Assignment
Every line of the entries below that includes "left" belongs in the answer, copied as written.

Collected data
------

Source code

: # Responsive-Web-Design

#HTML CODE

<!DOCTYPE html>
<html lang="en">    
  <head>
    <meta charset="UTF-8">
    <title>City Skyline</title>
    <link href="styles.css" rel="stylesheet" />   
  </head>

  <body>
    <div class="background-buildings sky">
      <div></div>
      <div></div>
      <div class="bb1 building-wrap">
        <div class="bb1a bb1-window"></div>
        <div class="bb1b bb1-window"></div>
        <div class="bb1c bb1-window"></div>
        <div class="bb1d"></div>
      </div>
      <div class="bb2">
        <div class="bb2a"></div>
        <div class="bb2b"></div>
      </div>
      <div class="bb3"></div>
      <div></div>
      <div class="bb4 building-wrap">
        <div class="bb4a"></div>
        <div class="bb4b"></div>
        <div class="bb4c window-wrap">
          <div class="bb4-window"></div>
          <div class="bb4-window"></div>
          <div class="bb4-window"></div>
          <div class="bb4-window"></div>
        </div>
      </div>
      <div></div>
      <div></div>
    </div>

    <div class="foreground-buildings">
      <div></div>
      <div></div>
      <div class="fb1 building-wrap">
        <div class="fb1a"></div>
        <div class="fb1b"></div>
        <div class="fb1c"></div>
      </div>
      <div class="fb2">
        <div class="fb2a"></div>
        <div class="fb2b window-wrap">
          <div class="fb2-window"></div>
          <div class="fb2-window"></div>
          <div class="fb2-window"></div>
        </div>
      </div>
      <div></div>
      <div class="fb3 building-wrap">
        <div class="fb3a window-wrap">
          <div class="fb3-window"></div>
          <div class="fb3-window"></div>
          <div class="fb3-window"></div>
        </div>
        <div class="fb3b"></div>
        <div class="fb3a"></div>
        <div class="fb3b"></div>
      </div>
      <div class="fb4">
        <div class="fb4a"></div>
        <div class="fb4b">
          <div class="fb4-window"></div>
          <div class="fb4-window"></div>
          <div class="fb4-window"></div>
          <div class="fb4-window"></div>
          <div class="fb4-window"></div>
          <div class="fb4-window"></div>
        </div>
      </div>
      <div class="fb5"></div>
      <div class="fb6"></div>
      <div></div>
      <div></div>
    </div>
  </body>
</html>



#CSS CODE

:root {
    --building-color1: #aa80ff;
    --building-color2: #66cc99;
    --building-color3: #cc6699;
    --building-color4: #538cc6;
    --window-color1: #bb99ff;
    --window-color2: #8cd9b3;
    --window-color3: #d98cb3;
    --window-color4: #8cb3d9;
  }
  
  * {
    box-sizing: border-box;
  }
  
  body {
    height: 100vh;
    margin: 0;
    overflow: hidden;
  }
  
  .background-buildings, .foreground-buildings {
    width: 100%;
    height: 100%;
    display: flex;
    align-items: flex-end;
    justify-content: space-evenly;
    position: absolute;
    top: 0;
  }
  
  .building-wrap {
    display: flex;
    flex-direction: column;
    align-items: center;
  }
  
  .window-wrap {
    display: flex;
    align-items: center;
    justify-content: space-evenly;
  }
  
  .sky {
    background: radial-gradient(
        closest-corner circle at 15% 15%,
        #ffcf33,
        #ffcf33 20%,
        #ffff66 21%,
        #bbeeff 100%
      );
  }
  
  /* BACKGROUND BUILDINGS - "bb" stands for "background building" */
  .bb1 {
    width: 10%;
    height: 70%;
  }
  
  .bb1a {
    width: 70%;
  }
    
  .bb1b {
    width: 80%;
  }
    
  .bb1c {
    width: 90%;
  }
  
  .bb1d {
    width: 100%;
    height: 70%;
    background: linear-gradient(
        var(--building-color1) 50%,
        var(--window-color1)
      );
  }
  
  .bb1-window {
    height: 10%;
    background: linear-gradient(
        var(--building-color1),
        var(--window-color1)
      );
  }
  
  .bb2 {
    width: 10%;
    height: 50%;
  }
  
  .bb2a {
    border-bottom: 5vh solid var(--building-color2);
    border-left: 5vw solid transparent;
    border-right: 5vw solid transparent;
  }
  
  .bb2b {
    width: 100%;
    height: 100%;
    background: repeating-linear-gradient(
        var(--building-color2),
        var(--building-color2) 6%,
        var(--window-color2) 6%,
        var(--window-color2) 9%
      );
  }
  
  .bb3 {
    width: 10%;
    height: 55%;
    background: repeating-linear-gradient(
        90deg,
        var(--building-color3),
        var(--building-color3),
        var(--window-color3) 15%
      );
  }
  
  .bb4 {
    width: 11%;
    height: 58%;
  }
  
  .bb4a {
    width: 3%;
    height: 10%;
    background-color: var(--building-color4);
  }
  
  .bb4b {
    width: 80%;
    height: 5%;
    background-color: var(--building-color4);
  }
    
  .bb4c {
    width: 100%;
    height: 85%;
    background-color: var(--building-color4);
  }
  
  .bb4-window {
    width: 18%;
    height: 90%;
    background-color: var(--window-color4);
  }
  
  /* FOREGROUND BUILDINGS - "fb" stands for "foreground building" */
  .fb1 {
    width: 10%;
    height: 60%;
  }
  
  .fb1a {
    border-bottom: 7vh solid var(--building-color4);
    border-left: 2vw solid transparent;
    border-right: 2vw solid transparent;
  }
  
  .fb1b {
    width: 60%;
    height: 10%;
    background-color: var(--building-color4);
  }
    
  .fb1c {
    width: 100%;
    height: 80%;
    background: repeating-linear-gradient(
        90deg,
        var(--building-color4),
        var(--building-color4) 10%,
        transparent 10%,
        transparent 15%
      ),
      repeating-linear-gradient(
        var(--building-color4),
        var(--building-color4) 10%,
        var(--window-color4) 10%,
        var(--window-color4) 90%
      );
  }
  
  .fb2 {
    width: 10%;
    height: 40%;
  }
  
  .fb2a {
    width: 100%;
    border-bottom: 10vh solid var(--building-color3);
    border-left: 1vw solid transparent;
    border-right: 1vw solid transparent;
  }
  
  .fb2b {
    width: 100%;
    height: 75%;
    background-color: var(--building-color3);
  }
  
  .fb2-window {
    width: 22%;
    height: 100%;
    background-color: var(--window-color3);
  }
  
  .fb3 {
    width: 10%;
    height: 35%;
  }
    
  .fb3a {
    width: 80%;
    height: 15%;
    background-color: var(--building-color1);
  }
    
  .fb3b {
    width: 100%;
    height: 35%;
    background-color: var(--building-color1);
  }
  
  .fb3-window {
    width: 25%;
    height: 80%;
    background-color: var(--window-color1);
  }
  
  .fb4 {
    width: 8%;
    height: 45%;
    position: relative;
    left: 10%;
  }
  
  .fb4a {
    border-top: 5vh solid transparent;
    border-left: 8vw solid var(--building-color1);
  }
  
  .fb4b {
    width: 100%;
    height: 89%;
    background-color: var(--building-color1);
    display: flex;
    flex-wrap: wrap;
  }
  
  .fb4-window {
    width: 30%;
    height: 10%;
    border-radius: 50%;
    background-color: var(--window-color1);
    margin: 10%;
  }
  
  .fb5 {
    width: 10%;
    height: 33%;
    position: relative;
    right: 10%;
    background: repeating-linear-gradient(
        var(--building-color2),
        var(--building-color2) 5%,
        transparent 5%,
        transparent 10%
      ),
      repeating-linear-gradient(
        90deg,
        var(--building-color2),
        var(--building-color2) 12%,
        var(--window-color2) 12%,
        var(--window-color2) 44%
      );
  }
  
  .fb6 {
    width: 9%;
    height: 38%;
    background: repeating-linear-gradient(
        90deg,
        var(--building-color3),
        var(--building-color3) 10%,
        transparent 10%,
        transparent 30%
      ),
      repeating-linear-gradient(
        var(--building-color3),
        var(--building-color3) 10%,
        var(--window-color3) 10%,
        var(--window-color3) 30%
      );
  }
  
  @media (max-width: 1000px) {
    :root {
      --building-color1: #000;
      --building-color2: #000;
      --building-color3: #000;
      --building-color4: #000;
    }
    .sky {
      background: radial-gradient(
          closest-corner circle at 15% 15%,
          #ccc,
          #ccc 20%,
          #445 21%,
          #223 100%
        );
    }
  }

------

Solution to this problem
    border-left: 5vw solid transparent;
    border-left: 2vw solid transparent;
    border-left: 1vw solid transparent;
    left: 10%;
    border-left: 8vw solid var(--building-color1);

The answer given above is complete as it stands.